Гадюка
Алексей Николаевич Толстой
«Когда появлялась Ольга Вячеславовна, в ситцевом халатике, непричесанная и мрачная, – на кухне все замолкали, только хозяйственно прочищенные, полные керосина и скрытой ярости, шипели примусы. От Ольги Вячеславовны исходила какая-то опасность…»
Алексей Толстой
ГАДЮКА
1
Когда появлялась Ольга Вячеславовна, в ситцевом халатике, непричесанная и мрачная, – на кухне все замолкали, только хозяйственно прочищенные, полные керосина и скрытой ярости, шипели примусы. От Ольги Вячеславовны исходила какая-то опасность. Один из жильцов сказал про нее:
– Бывают такие стервы со взведенным курком… От них подальше, голубчики…
С кружкой и зубной щеткой, подпоясанная мохнатым полотенцем, Ольга Вячеславовна подходила к раковине и мылась, окатывая из-под крана темноволосую стриженую голову. Когда на кухне бывали только женщины, она спускала до пояса халат и мыла плечи, едва развитые, как у подростка, груди с коричневыми сосками. Встав на табуретку, мыла красивые и сильные ноги. Тогда можно было увидеть на ляжке у нее длинный поперечный рубец, на спине, выше лопатки, розово-блестящее углубление – выходной след пули, на правой руке у плеча – небольшую синеватую татуировку. Тело у нее было стройное, смуглое, золотистого оттенка.

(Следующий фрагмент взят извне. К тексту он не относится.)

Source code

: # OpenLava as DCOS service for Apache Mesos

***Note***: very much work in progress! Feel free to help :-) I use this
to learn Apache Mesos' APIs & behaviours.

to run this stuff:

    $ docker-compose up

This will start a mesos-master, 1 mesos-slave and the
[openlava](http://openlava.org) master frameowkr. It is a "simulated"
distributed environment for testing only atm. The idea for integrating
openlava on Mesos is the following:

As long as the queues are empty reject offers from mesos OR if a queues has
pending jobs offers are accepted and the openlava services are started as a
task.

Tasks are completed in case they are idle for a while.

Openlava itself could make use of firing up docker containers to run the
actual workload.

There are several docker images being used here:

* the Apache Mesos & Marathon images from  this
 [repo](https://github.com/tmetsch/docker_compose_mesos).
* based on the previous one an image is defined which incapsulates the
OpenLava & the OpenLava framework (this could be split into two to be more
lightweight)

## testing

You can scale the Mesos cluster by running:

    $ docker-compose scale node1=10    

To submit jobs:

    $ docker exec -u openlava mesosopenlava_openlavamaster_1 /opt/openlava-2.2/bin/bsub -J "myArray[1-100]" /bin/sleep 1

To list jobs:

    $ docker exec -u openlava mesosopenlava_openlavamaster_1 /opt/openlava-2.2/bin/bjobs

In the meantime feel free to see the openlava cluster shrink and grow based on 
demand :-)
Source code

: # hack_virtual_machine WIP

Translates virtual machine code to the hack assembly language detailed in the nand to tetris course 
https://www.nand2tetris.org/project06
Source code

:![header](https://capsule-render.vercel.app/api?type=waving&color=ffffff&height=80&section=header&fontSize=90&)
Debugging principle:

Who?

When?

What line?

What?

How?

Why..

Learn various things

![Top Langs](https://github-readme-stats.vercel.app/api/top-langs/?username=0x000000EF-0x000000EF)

Все эти подробности хорошо были изучены женщинами, населявшими одну из многочисленных квартир большого дома в Зарядье. Портниха Марья Афанасьевна, всеми печенками ненавидевшая Ольгу Вячеславовну, называла ее «клейменая». Роза Абрамовна Безикович, безработная, – муж ее проживал в сибирских тундрах, – буквально чувствовала себя худо при виде Ольги Вячеславовны. Третья женщина, Соня Варенцова, или, как ее все звали, Лялечка, – премиленькая девица, служившая в Махорочном тресте, – уходила из кухни, заслышав шаги Ольги Вячеславовны, бросала гудевший примус… И хорошо, что к ней симпатично относились и Марья Афанасьевна и Роза Абрамовна, – иначе бы кушать Лялечке чуть не каждый день пригоревшую кашку.
Вымывшись, Ольга Вячеславовна взглядывала на женщин темными, «дикими» глазами и уходила к себе в комнату в конце коридора. Примуса у нее не было, и как она питалась поутру – в квартире не понимали. Жилец Владимир Львович Понизовский, бывший офицер, теперь посредник по купле-продаже антиквариата, уверял, что Ольга Вячеславовна поутру пьет шестидесятиградусный коньяк. Все могло статься. Вернее – примус у нее был, но она от человеконенавистничества пользовалась им у себя в комнате, покуда распоряжением правления жилтоварищества это не было запрещено. Управдом Журавлев, пригрозив Ольге Вячеславовне судом и выселением, если еще повторится это «антипожарное безобразие», едва не был убит: она швырнула в него горящим примусом, – хорошо, что он увернулся, – и «покрыла матом», какого он отродясь не слыхал даже и в праздник на улице. Конечно, керосинка пропала.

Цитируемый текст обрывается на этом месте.